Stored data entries
--- START ---
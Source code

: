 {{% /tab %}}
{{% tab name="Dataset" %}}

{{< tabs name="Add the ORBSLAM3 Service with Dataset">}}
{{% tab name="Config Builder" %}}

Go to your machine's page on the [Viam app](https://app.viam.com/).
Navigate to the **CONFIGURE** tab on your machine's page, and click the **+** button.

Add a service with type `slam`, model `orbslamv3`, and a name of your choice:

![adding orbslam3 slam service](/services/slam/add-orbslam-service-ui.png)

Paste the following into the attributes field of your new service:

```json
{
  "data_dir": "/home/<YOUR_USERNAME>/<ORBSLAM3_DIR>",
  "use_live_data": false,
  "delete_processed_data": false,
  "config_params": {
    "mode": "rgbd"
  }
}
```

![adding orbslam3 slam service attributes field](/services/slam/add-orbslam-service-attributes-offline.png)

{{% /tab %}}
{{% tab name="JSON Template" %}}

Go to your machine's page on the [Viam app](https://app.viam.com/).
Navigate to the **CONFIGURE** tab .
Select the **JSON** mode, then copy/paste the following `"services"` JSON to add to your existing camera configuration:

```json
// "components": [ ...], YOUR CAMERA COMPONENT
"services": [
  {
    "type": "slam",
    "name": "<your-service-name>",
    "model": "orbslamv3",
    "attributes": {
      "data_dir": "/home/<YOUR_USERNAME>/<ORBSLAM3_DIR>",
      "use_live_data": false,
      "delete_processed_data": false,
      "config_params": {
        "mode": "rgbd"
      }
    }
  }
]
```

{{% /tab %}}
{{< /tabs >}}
--- END ---
Your answer should consist only of the number of lines in the entries above that include "Dataset".

2